FAQ for the “Film Dialogue, By Gender” Project

6 min readApr 10, 2016

I’ve been receiving a lot of questions about the project, almost to the point of “death by a thousand nit-picks.” Here’s an FAQ using real responses from this project.

“You just cherry-picked films that fit your agenda. This isn’t even a properly created sample.”

First, I’d challenge anyone to answer what a proper sample would look like (more about this later on).

Second, here’s are the main sources for scripts, from which we downloaded every script we could find:

That accounts for about 99% of our “sample.” This is about 8,000 scripts. I’d argue that this is essentially every easy-to-find, publicly-available screenplay on the Internet. When it comes to sample-bias, this would be the only way it could happen: publicly-available screenplays improperly bias male-dialogue-driven films.

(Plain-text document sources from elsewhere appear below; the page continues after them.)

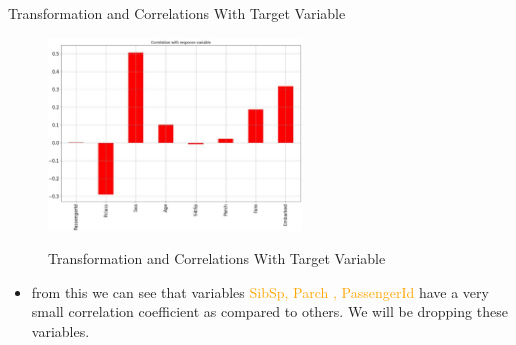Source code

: \documentclass[
size=14pt,
paper=smartboard,  %
mode=present, 		%
display=slides, 	%
style=tuliplab,  	%
pauseslide,
fleqn,leqno]{powerdot}
\begin{document}
	
	\begin{slide}[toc=,bm=]{Transformation and Correlations With Target Variable}
		\vspace{-0.6cm}
		\begin{figure}
			\centering
			\includegraphics[width=0.6\textwidth]{figures//fig6.eps}\\
			\caption{Transformation and Correlations With Target Variable}
		\end{figure}
		\begin{itemize}
			\item
			from this we can see that variables \textcolor{orange}{SibSp, Parch , PassengerId} have a very small correlation coefficient as compared to others. We will be dropping these variables.
		\end{itemize}
		
	\end{slide}
	
\end{document}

It also means that forming a sample of 2,000 screenplays from public Internet sources without any gender-dialogue skew would be impossible. I’ll write that again: I’d challenge anyone find 1,000 scripts on public-screenplay sites that over-index female in dialogue.

From there, we had to eliminate scripts that didn’t parse or didn’t match the IMDB cast very well.

“You’re missing these characters, WTF!” or “X Movie has women with lines and it says 100%, WTF!”

A few things could have happened. 1.) the process of parsing erroneously excluded the character, 2.) The script did not have the character but the film did, or 3). this is a minor character which was excluded from the study.

“Wait…you’re excluding minor characters????”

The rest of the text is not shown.